ZEC Aralar
Montaña que se revela entre luces y sombras
En esta Zona Especial de Conservación (ZEC) de Aralar el paisaje se abre entre hayedos profundos y cumbres calizas en los que la roca dibuja un relieve lleno de grietas, simas y silencios. Aquí, la atmósfera oscila entre la densidad verde de enclaves como Putxerri y la rotundidad de los cortados de las Malloak, donde las aves encuentran refugio. Es un entorno que invita a mirar sin prisa, donde la huella del pastoreo, el agua y la montaña forman un paisaje que se descubre poco a poco.
ZEC Aralar información general
Esta zona se sitúa en la comarca de la Sakana y forma parte de la Red Natura 2000 como Zona de Especial Conservación. Se trata de un espacio de gran valor ecológico y paisajístico, donde predominan los bosques naturales, especialmente hayedos y robledales con ejemplares de gran madurez y relevancia para la biodiversidad.
El relieve está marcado por un importante sistema kárstico, con numerosas cavidades subterráneas y una red hídrica asociada. Este entorno desempeña un papel clave como corredor ecológico, facilitando el movimiento de fauna entre distintas sierras. Entre las especies presentes destacan aves como el quebrantahuesos, el pico mediano o el pito negro, así como anfibios como la rana ágil y el tritón alpino.
¿Cómo llegar a ZEC Aralar?
El acceso a la ZEC de Aralar se realiza principalmente a través del corredor de la Sakana, que conecta Pamplona con el noroeste de Navarra.
- Acceso principal: Se puede llegar desde localidades situadas en la base de la sierra, como Lakuntza, Arbizu o Etxarri-Aranatz.
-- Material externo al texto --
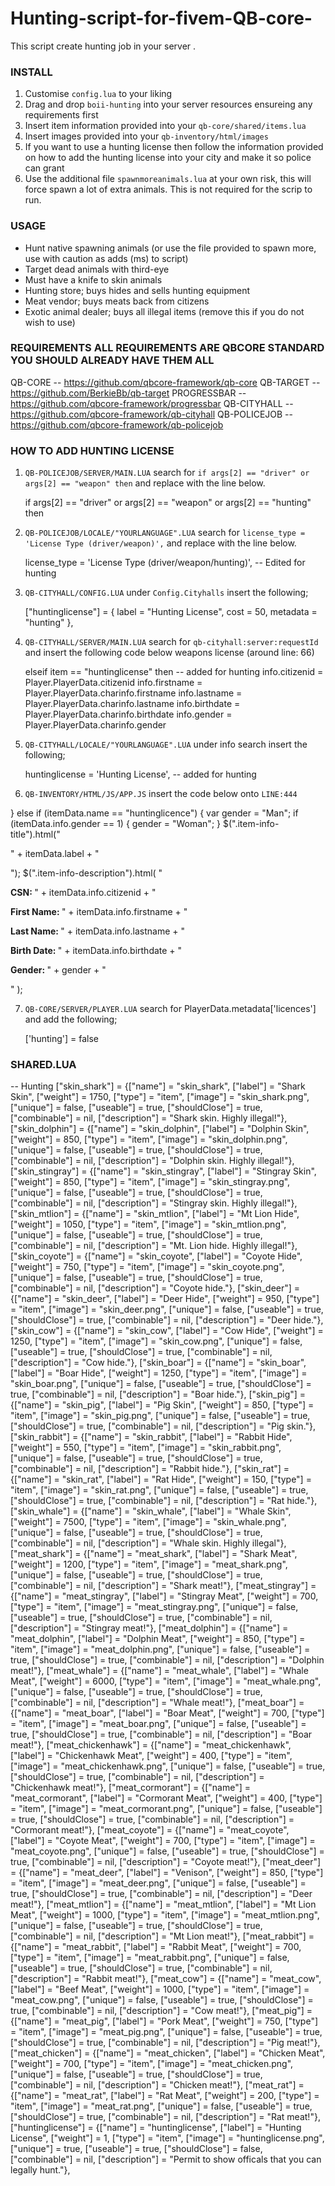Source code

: # Hunting-script-for-fivem-QB-core-
This script create hunting job in your server .
### INSTALL ###

1) Customise `config.lua` to your liking
2) Drag and drop `boii-hunting` into your server resources ensureing any requirements first
3) Insert item information provided into your `qb-core/shared/items.lua`
4) Insert images provided into your `qb-inventory/html/images`
5) If you want to use a hunting license then follow the information provided on how to add the hunting license into your city and make it so police can grant
6) Use the additional file `spawnmoreanimals.lua` at your own risk, this will force spawn a lot of extra animals. This is not required for the scrip to run.
### USAGE ###

- Hunt native spawning animals (or use the file provided to spawn more, use with caution as adds (ms) to script)
- Target dead animals with third-eye
- Must have a knife to skin animals
- Hunting store; buys hides and sells hunting equipment
- Meat vendor; buys meats back from citizens
- Exotic animal dealer; buys all illegal items (remove this if you do not wish to use)

### REQUIREMENTS **ALL REQUIREMENTS ARE QBCORE STANDARD YOU SHOULD ALREADY HAVE THEM ALL** ###

QB-CORE -- https://github.com/qbcore-framework/qb-core
QB-TARGET -- https://github.com/BerkieBb/qb-target
PROGRESSBAR -- https://github.com/qbcore-framework/progressbar
QB-CITYHALL -- https://github.com/qbcore-framework/qb-cityhall
QB-POLICEJOB -- https://github.com/qbcore-framework/qb-policejob
### HOW TO ADD HUNTING LICENSE ###

1) `QB-POLICEJOB/SERVER/MAIN.LUA` search for `if args[2] == "driver" or args[2] == "weapon" then` and replace with the line below. 

	if args[2] == "driver" or args[2] == "weapon" or args[2] == "hunting" then
	
2) `QB-POLICEJOB/LOCALE/"YOURLANGUAGE".LUA` search for `license_type = 'License Type (driver/weapon)',` and replace with the line below.

	license_type = 'License Type (driver/weapon/hunting)', -- Edited for hunting

3) `QB-CITYHALL/CONFIG.LUA` under `Config.Cityhalls` insert the following; 

	["huntinglicense"] = {
        label = "Hunting License",
		cost = 50,
		metadata = "hunting"
    },

4) `QB-CITYHALL/SERVER/MAIN.LUA` search for `qb-cityhall:server:requestId` and insert the following code below weapons license (around line: 66)

	elseif item == "huntinglicense" then -- added for hunting
		info.citizenid = Player.PlayerData.citizenid
        info.firstname = Player.PlayerData.charinfo.firstname
        info.lastname = Player.PlayerData.charinfo.lastname
        info.birthdate = Player.PlayerData.charinfo.birthdate
		info.gender = Player.PlayerData.charinfo.gender

5) `QB-CITYHALL/LOCALE/"YOURLANGUAGE".LUA` under info search insert the following;

	huntinglicense = 'Hunting License', -- added for hunting

6) `QB-INVENTORY/HTML/JS/APP.JS` insert the code below onto `LINE:444`

} else if (itemData.name == "huntinglicence") {
            var gender = "Man";
            if (itemData.info.gender == 1) {
                gender = "Woman";
            }
            $(".item-info-title").html("<p>" + itemData.label + "</p>");
            $(".item-info-description").html(
                "<p><strong>CSN: </strong><span>" +
                itemData.info.citizenid +
                "</span></p><p><strong>First Name: </strong><span>" +
                itemData.info.firstname +
                "</span></p><p><strong>Last Name: </strong><span>" +
                itemData.info.lastname +
                "</span></p><p><strong>Birth Date: </strong><span>" +
                itemData.info.birthdate +
                "</span></p><p><strong>Gender: </strong><span>" +
                gender +
                "</span></p>"
            );

7) `QB-CORE/SERVER/PLAYER.LUA` search for PlayerData.metadata['licences'] and add the following; 

	['hunting'] = false
	
### SHARED.LUA ###

-- Hunting
	["skin_shark"]         	     = {["name"] = "skin_shark",         		["label"] = "Shark Skin",    			["weight"] = 1750,      ["type"] = "item",      ["image"] = "skin_shark.png",     	    ["unique"] = false,     ["useable"] = true,     ["shouldClose"] = true,    ["combinable"] = nil,   ["description"] = "Shark skin. Highly illegal!"},
	["skin_dolphin"]             = {["name"] = "skin_dolphin",         		["label"] = "Dolphin Skin",    			["weight"] = 850,       ["type"] = "item",      ["image"] = "skin_dolphin.png",         ["unique"] = false,     ["useable"] = true,     ["shouldClose"] = true,    ["combinable"] = nil,   ["description"] = "Dolphin skin. Highly illegal!"},
	["skin_stingray"]         	 = {["name"] = "skin_stingray",         	["label"] = "Stingray Skin",    		["weight"] = 850,       ["type"] = "item",      ["image"] = "skin_stingray.png",     	["unique"] = false,     ["useable"] = true,     ["shouldClose"] = true,    ["combinable"] = nil,   ["description"] = "Stingray skin. Highly illegal!"},
	["skin_mtlion"]         	 = {["name"] = "skin_mtlion",         		["label"] = "Mt Lion Hide",    			["weight"] = 1050,      ["type"] = "item",      ["image"] = "skin_mtlion.png",     	    ["unique"] = false,     ["useable"] = true,     ["shouldClose"] = true,    ["combinable"] = nil,   ["description"] = "Mt. Lion hide. Highly illegal!"},
	["skin_coyote"]         	 = {["name"] = "skin_coyote",         		["label"] = "Coyote Hide",    			["weight"] = 750,       ["type"] = "item",      ["image"] = "skin_coyote.png",     	    ["unique"] = false,     ["useable"] = true,     ["shouldClose"] = true,    ["combinable"] = nil,   ["description"] = "Coyote hide."},
	["skin_deer"]         		 = {["name"] = "skin_deer",         		["label"] = "Deer Hide",    			["weight"] = 950,       ["type"] = "item",      ["image"] = "skin_deer.png",     	    ["unique"] = false,     ["useable"] = true,     ["shouldClose"] = true,    ["combinable"] = nil,   ["description"] = "Deer hide."},
	["skin_cow"]         	 	 = {["name"] = "skin_cow",         			["label"] = "Cow Hide",    				["weight"] = 1250,      ["type"] = "item",      ["image"] = "skin_cow.png",     	    ["unique"] = false,     ["useable"] = true,     ["shouldClose"] = true,    ["combinable"] = nil,   ["description"] = "Cow hide."},
	["skin_boar"]         	 	 = {["name"] = "skin_boar",         		["label"] = "Boar Hide",    			["weight"] = 1250,      ["type"] = "item",      ["image"] = "skin_boar.png",     	    ["unique"] = false,     ["useable"] = true,     ["shouldClose"] = true,    ["combinable"] = nil,   ["description"] = "Boar hide."},
	["skin_pig"]         	 	 = {["name"] = "skin_pig",         			["label"] = "Pig Skin",    				["weight"] = 850,       ["type"] = "item",      ["image"] = "skin_pig.png",     	    ["unique"] = false,     ["useable"] = true,     ["shouldClose"] = true,    ["combinable"] = nil,   ["description"] = "Pig skin."},
	["skin_rabbit"]         	 = {["name"] = "skin_rabbit",         		["label"] = "Rabbit Hide",    			["weight"] = 550,       ["type"] = "item",      ["image"] = "skin_rabbit.png",     	    ["unique"] = false,     ["useable"] = true,     ["shouldClose"] = true,    ["combinable"] = nil,   ["description"] = "Rabbit hide."},
	["skin_rat"]         	 	 = {["name"] = "skin_rat",         			["label"] = "Rat Hide",    				["weight"] = 150,       ["type"] = "item",      ["image"] = "skin_rat.png",     	    ["unique"] = false,     ["useable"] = true,     ["shouldClose"] = true,    ["combinable"] = nil,   ["description"] = "Rat hide."},
	["skin_whale"]         		 = {["name"] = "skin_whale",         		["label"] = "Whale Skin",    			["weight"] = 7500,      ["type"] = "item",      ["image"] = "skin_whale.png",        	["unique"] = false,     ["useable"] = true,     ["shouldClose"] = true,    ["combinable"] = nil,   ["description"] = "Whale skin. Highly illegal"},
	["meat_shark"]         	     = {["name"] = "meat_shark",         		["label"] = "Shark Meat",   	   	    ["weight"] = 1200,      ["type"] = "item",      ["image"] = "meat_shark.png",     		["unique"] = false,     ["useable"] = true,     ["shouldClose"] = true,    ["combinable"] = nil,   ["description"] = "Shark meat!"},
	["meat_stingray"]            = {["name"] = "meat_stingray",         	["label"] = "Stingray Meat",    		["weight"] = 700,       ["type"] = "item",      ["image"] = "meat_stingray.png",        ["unique"] = false,     ["useable"] = true,     ["shouldClose"] = true,    ["combinable"] = nil,   ["description"] = "Stingray meat!"},
	["meat_dolphin"]             = {["name"] = "meat_dolphin",         		["label"] = "Dolphin Meat",    			["weight"] = 850,       ["type"] = "item",      ["image"] = "meat_dolphin.png",         ["unique"] = false,     ["useable"] = true,     ["shouldClose"] = true,    ["combinable"] = nil,   ["description"] = "Dolphin meat!"},
	["meat_whale"]         		 = {["name"] = "meat_whale",         		["label"] = "Whale Meat",    			["weight"] = 6000,      ["type"] = "item",      ["image"] = "meat_whale.png",        	["unique"] = false,     ["useable"] = true,     ["shouldClose"] = true,    ["combinable"] = nil,   ["description"] = "Whale meat!"},
	["meat_boar"]            	 = {["name"] = "meat_boar",         		["label"] = "Boar Meat",    			["weight"] = 700,       ["type"] = "item",      ["image"] = "meat_boar.png",        	["unique"] = false,     ["useable"] = true,     ["shouldClose"] = true,    ["combinable"] = nil,   ["description"] = "Boar meat!"},
	["meat_chickenhawk"]         = {["name"] = "meat_chickenhawk",         	["label"] = "Chickenhawk Meat",    		["weight"] = 400,       ["type"] = "item",      ["image"] = "meat_chickenhawk.png",     ["unique"] = false,     ["useable"] = true,     ["shouldClose"] = true,    ["combinable"] = nil,   ["description"] = "Chickenhawk meat!"},
	["meat_cormorant"]           = {["name"] = "meat_cormorant",         	["label"] = "Cormorant Meat",    		["weight"] = 400,       ["type"] = "item",      ["image"] = "meat_cormorant.png",       ["unique"] = false,     ["useable"] = true,     ["shouldClose"] = true,    ["combinable"] = nil,   ["description"] = "Cormorant meat!"},
	["meat_coyote"]              = {["name"] = "meat_coyote",         	    ["label"] = "Coyote Meat",    			["weight"] = 700,       ["type"] = "item",      ["image"] = "meat_coyote.png",        	["unique"] = false,     ["useable"] = true,     ["shouldClose"] = true,    ["combinable"] = nil,   ["description"] = "Coyote meat!"},
	["meat_deer"]            	 = {["name"] = "meat_deer",         	    ["label"] = "Venison",    				["weight"] = 850,       ["type"] = "item",      ["image"] = "meat_deer.png",        	["unique"] = false,     ["useable"] = true,     ["shouldClose"] = true,    ["combinable"] = nil,   ["description"] = "Deer meat!"},
	["meat_mtlion"]            	 = {["name"] = "meat_mtlion",         		["label"] = "Mt Lion Meat",    			["weight"] = 1000,      ["type"] = "item",      ["image"] = "meat_mtlion.png",          ["unique"] = false,     ["useable"] = true,     ["shouldClose"] = true,    ["combinable"] = nil,   ["description"] = "Mt Lion meat!"},
	["meat_rabbit"]              = {["name"] = "meat_rabbit",         		["label"] = "Rabbit Meat",    			["weight"] = 700,       ["type"] = "item",      ["image"] = "meat_rabbit.png",        	["unique"] = false,     ["useable"] = true,     ["shouldClose"] = true,    ["combinable"] = nil,   ["description"] = "Rabbit meat!"},
	["meat_cow"]            	 = {["name"] = "meat_cow",         			["label"] = "Beef Meat",    			["weight"] = 1000,      ["type"] = "item",      ["image"] = "meat_cow.png",        		["unique"] = false,     ["useable"] = true,     ["shouldClose"] = true,    ["combinable"] = nil,   ["description"] = "Cow meat!"},
	["meat_pig"]            	 = {["name"] = "meat_pig",         			["label"] = "Pork Meat",    			["weight"] = 750,       ["type"] = "item",      ["image"] = "meat_pig.png",        		["unique"] = false,     ["useable"] = true,     ["shouldClose"] = true,    ["combinable"] = nil,   ["description"] = "Pig meat!"},
	["meat_chicken"]             = {["name"] = "meat_chicken",         		["label"] = "Chicken Meat",    			["weight"] = 700,       ["type"] = "item",      ["image"] = "meat_chicken.png",         ["unique"] = false,     ["useable"] = true,     ["shouldClose"] = true,    ["combinable"] = nil,   ["description"] = "Chicken meat!"},
	["meat_rat"]            	 = {["name"] = "meat_rat",         		 	["label"] = "Rat Meat",    				["weight"] = 200,       ["type"] = "item",      ["image"] = "meat_rat.png",        		["unique"] = false,     ["useable"] = true,     ["shouldClose"] = true,    ["combinable"] = nil,   ["description"] = "Rat meat!"},
	["huntinglicense"] 			 = {["name"] = "huntinglicense", 			["label"] = "Hunting License", 			["weight"] = 1, 		["type"] = "item", 		["image"] = "huntinglicense.png", 		["unique"] = true, 		["useable"] = true, 	["shouldClose"] = false,   ["combinable"] = nil,   ["description"] = "Permit to show officals that you can legally hunt."},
- Vías de comunicación: La zona está delimitada en su vertiente sur por infraestructuras como la autovía A-10, carreteras comarcales y la línea de ferrocarril.
¿Qué hacer en ZEC Aralar?
Este espacio permite combinar naturaleza, conocimiento y ocio respetuoso en un entorno bien conservado.
- Observación de aves: Los cortados y zonas altas son adecuados para avistar especies como el buitre leonado, el águila real o el alimoche.
- Senderismo y uso recreativo: Existen áreas y recorridos habilitados que permiten disfrutar del entorno sin afectar a su conservación.
- Interés geológico: El sistema kárstico, con simas y nacederos, constituye uno de los elementos más singulares del paisaje.
- Educación ambiental: La diversidad de hábitats convierte la zona en un lugar adecuado para la interpretación y el estudio de la naturaleza.
- Flora destacada: Se pueden encontrar especies singulares y formaciones poco comunes, como tejedas y bosques maduros bien conservados.